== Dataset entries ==
============================================================

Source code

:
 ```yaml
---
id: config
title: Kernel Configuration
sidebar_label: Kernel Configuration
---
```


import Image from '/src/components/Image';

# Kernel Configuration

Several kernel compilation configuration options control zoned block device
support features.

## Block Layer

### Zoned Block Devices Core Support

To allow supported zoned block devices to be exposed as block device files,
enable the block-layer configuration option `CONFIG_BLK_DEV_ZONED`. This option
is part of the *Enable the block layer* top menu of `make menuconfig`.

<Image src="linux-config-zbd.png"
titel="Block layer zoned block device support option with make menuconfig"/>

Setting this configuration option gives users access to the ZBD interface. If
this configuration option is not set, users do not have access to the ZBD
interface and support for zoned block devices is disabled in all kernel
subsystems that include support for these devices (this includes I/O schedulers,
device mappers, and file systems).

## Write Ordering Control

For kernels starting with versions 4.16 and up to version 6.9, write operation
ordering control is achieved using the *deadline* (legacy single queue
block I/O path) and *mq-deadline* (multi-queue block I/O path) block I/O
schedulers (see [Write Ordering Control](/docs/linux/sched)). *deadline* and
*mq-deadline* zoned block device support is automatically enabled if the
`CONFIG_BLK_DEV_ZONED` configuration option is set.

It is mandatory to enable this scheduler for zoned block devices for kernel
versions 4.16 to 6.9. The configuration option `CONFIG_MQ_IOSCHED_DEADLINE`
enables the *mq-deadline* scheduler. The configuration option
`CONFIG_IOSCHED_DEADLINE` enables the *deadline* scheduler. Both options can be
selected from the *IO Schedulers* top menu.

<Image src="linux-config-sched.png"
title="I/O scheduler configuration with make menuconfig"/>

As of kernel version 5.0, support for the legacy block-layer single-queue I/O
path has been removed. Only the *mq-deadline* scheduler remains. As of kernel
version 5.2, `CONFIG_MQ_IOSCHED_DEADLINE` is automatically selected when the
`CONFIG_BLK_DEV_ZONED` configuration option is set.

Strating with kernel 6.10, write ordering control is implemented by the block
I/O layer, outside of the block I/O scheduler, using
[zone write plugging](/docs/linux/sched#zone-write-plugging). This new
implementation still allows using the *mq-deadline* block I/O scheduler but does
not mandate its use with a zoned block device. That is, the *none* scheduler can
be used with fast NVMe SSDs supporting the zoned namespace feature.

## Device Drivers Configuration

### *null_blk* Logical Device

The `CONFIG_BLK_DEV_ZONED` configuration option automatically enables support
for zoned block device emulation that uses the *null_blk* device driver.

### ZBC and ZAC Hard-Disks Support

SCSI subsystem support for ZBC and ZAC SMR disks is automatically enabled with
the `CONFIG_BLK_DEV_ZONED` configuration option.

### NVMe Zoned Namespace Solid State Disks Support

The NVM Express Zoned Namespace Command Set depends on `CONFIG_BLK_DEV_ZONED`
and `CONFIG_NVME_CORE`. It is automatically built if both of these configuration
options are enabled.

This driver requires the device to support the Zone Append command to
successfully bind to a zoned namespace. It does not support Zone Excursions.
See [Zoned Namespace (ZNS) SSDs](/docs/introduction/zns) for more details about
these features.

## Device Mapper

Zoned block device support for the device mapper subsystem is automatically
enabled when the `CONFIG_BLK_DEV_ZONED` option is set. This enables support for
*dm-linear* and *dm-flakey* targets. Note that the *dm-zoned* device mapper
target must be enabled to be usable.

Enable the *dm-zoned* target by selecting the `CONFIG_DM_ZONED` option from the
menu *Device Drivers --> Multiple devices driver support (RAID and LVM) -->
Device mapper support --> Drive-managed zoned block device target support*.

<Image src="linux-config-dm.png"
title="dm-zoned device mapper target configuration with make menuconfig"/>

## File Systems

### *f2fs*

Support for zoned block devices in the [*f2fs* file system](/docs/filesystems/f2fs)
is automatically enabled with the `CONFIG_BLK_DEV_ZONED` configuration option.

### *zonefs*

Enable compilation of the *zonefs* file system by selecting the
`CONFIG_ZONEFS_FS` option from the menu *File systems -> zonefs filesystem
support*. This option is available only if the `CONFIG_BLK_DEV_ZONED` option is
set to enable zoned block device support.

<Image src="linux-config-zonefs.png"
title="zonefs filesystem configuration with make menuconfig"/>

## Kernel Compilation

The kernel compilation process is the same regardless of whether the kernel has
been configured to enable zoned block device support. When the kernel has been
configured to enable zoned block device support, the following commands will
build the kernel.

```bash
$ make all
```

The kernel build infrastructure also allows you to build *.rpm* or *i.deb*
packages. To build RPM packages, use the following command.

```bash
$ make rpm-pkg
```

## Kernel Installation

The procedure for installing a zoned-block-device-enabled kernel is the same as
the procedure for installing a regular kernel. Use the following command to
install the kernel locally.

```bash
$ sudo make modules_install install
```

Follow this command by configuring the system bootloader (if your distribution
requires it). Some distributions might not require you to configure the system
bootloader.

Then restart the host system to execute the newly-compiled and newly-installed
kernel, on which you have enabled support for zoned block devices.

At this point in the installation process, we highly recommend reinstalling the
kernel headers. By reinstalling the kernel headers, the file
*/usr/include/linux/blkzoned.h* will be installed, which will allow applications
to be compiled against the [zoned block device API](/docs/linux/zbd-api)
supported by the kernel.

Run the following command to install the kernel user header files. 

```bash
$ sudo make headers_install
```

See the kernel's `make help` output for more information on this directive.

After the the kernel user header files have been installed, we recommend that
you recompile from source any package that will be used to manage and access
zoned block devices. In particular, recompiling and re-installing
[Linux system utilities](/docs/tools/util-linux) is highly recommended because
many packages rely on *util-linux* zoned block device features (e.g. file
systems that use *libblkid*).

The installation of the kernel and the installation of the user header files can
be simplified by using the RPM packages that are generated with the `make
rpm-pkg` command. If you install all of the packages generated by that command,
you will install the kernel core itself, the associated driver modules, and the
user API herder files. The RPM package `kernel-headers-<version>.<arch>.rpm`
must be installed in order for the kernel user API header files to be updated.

============================================================

== TASK GOAL ==
Looking at the records above, tally the lines holding "same" and reply with that number only.

== RESULT OF THE TASK ==
2